*** Opening of Data to process ***

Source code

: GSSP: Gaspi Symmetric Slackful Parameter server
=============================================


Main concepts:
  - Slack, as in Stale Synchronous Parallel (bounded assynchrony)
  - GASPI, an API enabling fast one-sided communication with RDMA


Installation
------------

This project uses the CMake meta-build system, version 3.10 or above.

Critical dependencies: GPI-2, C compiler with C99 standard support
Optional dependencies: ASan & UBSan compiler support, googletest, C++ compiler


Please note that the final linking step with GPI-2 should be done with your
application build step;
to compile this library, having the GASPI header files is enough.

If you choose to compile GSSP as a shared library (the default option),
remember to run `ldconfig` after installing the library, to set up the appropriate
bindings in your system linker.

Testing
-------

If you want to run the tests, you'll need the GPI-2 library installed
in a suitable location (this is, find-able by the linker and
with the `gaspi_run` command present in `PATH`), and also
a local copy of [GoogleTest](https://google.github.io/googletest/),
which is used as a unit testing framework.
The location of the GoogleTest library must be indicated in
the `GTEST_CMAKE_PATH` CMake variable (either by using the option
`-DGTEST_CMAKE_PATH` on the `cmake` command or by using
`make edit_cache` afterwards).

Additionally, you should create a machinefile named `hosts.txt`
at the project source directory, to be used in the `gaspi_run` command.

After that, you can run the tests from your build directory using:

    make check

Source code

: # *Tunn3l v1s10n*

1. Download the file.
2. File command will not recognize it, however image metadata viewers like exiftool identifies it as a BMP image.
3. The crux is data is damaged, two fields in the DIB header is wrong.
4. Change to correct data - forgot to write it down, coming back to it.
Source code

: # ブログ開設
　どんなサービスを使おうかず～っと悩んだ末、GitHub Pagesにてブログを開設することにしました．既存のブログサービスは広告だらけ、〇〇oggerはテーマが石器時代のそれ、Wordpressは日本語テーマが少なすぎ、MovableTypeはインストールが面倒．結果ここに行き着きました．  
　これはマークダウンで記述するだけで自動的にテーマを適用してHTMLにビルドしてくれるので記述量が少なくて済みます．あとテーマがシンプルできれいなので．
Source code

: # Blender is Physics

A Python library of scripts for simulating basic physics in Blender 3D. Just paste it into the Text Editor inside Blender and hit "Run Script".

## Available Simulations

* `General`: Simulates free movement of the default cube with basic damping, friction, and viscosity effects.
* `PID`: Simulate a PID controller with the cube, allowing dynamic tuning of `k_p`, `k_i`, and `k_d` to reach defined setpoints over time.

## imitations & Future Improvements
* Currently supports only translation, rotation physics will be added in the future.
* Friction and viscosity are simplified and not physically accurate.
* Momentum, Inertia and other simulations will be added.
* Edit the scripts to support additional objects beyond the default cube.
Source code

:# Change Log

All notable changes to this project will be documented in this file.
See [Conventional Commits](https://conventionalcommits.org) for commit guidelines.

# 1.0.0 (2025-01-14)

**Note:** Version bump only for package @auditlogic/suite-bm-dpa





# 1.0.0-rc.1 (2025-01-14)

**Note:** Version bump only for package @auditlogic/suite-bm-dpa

*** Close of Data to process ***

*What needs to be done*: Check each line of the records for the string "used" and copy those that have it.

*Solution for this task*:
which is used as a unit testing framework.
at the project source directory, to be used in the `gaspi_run` command.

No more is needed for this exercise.